The WS-X65xx series of Ethernet cards introduce a priority queue and extend the buffer sizes to better accommodate traffic during times of congestion. In a side-by-side comparison, it is plain to see that the WS-65xx series of Ethernet line cards are the better choice for QoS.

The uplink Gigabit Ethernet ports on the Supervisor I support a single receive queue with four thresholds (1q4t) and two transmit queues with two thresholds (2q2t). The uplink Gigabit Ethernet ports on the Supervisor IA and the Supervisor II cards include enhanced QoS features that provide an additional priority queue for both ingress (1p1q4t) and egress (1p2q2t) interfaces. These queues are serviced in a WRR method, except for the priority queue, which is always serviced as soon as frames have entered the queue. Table D-7 lists the TX and RX queues supported by each supervisor engine.

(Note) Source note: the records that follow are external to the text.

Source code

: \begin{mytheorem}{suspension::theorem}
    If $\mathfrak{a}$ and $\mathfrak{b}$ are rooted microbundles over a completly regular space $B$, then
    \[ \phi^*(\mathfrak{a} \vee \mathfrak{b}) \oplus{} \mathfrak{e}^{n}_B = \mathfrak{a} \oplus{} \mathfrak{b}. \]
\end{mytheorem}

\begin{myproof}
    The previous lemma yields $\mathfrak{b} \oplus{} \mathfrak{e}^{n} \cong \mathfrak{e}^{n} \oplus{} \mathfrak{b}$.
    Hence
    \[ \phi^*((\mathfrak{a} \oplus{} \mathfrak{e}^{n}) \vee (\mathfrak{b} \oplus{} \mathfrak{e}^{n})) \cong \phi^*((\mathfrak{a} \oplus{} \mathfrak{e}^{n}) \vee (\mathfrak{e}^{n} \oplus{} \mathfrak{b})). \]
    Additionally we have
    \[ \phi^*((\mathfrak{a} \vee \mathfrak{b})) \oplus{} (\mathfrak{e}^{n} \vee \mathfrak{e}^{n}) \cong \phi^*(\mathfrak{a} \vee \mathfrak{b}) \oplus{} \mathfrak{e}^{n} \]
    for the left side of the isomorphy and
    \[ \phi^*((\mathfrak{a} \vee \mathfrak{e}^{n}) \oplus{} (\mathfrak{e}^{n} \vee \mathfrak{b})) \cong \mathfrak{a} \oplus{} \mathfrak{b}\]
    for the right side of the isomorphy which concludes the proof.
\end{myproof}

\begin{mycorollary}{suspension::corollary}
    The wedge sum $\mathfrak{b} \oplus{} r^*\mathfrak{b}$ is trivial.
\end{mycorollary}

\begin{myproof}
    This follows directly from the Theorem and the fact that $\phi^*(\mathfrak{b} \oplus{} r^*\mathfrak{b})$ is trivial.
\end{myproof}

Table D-7. QoS Processess of the Catalyst 6500

QoS Process	Catalyst 6500 Component That Performs This Function
Input scheduling	Performed by port application-specific integrated circuits (ASICs) Layer 2 only with or without PFC
Classification	Performed by supervisor or PFC L2 only is done by supervisor L2/3 is done by PFC
Policing	Performed by PFC via L3 forwarding engine
Packet rewrite	Performed by port ASICs L2/L3 based on classification
Output scheduling	Performed by port ASICs L2/L3 based on classification

The addition of the priority queue on the Supervisor IA and Supervisor II offers an advantage for providing QoS for real-time applications over Supervisor I.

Ingress and egress scheduling are always based on the CoS value associated with the frame. By default, higher CoS values are mapped to higher queue numbers. CoS 5 traffic, typically associated with Voice over IP (VoIP) traffic, is mapped to the strict-priority queue, if present.

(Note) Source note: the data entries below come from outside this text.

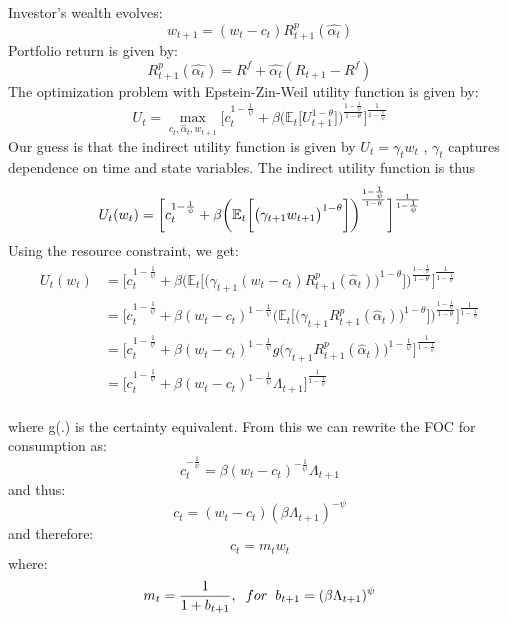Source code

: \documentclass[12pt,a4paper]{article}
\begin{document}
Investor's wealth evolves:
\begin{equation*}
    w_{t+1}=(w_t-c_t)R^{p}_{t+1}(\hat{\alpha_t})
\end{equation*}
Portfolio return is given by:
\begin{equation*}
  R^{p}_{t+1}(\hat{\alpha_t})=R^f+ \hat{\alpha_t}(R_{t+1}-R^f)
\end{equation*}
The optimization problem with Epstein-Zin-Weil utility function is given by:
\begin{equation*}
    U_t=\max\limits_{c_{t},\hat{\alpha}_{t},w_{t+1}}\bigg[ c_t^{1-\frac{1}{\psi}}+ \beta\bigg(\mathbb{E}_t\bigg[U^{1-\theta}_{t+1}\bigg]\bigg)^{\frac{1-\frac{1}{\psi}}{1-\theta}}\bigg]^{\frac{1}{1-\frac{1}{\psi}}}
\end{equation*}
Our guess is that the indirect utility function is given by $U_t=\gamma_t w_t$
, $\gamma_t$ captures dependence on time and state variables.
The indirect utility function is thus 
\begin{equation*}
   U_t(w_t) = \bigg[ c_t^{1-\frac{1}{\psi}}+\beta\bigg(\mathbb{E}_t\bigg[\big(\gamma_{t+1}w_{t+1}\big)^{1-\theta}\bigg]\bigg)^\frac{1-\frac{1}{\psi}}{1-\theta}\bigg]^\frac{1}{1-\frac{1}{\psi}}\\
\end{equation*}
Using the resource constraint, we get: 
\begin{align*}
     U_t(w_t)&=\bigg[ c_t^{1-\frac{1}{\psi}}+\beta\bigg(\mathbb{E}_t\bigg[\big(\gamma_{t+1}(w_t-c_t)R^{p}_{t+1}(\hat{\alpha}_t)\big)^{1-\theta}\bigg]\bigg)^\frac{1-\frac{1}{\psi}}{1-\theta}\bigg]^\frac{1}{1-\frac{1}{\psi}}\\
     &=\bigg[ c_t^{1-\frac{1}{\psi}}+\beta(w_t-c_t)^{1-\frac{1}{\psi}}\bigg(\mathbb{E}_t\bigg[\big(\gamma_{t+1}R^{p}_{t+1}(\hat{\alpha}_t)\big)^{1-\theta}\bigg]\bigg)^\frac{1-\frac{1}{\psi}}{1-\theta}\bigg]^\frac{1}{1-\frac{1}{\psi}}\\
     &=\bigg[ c_t^{1-\frac{1}{\psi}}+\beta(w_t-c_t)^{1-\frac{1}{\psi}}g\big(\gamma_{t+1}R^{p}_{t+1}(\hat{\alpha}_t)\big)^{1-\frac{1}{\psi}}\bigg]^\frac{1}{1-\frac{1}{\psi}}\\
     &=\bigg[ c_t^{1-\frac{1}{\psi}}+\beta(w_t-c_t)^{1-\frac{1}{\psi}}\Lambda_{t+1}\bigg]^\frac{1}{1-\frac{1}{\psi}}\\
\end{align*}

where g(.) is the certainty equivalent. From this we can rewrite the FOC for consumption as:
\begin{equation*}
    c_t^{-\frac{1}{\psi}}=\beta(w_t-c_t)^{-\frac{1}{\psi}}\Lambda_{t+1}
\end{equation*}
and thus: 
\begin{equation*}
    c_t=(w_t-c_t)(\beta\Lambda_{t+1})^{-\psi}
\end{equation*}
and therefore: 
\begin{equation*}
    c_t=m_t w_t
\end{equation*}
where:
\begin{equation*}
    m_t=\frac{1}{1+b_{t+1}},\hspace{2mm} \text{$for$} \hspace{2mm} b_{t+1}=(\beta\Lambda_{t+1})^\psi
\end{equation*}
\end{document}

In addition to the different queues, each standard queue has one or more drop thresholds. There are two types of drop thresholds:

• Tail-drop thresholds

  On ports with tail-drop thresholds, frames of a given CoS value are admitted to the queue until the drop threshold associated with that CoS value is exceeded; subsequent frames of that CoS value are discarded until the threshold is no longer exceeded.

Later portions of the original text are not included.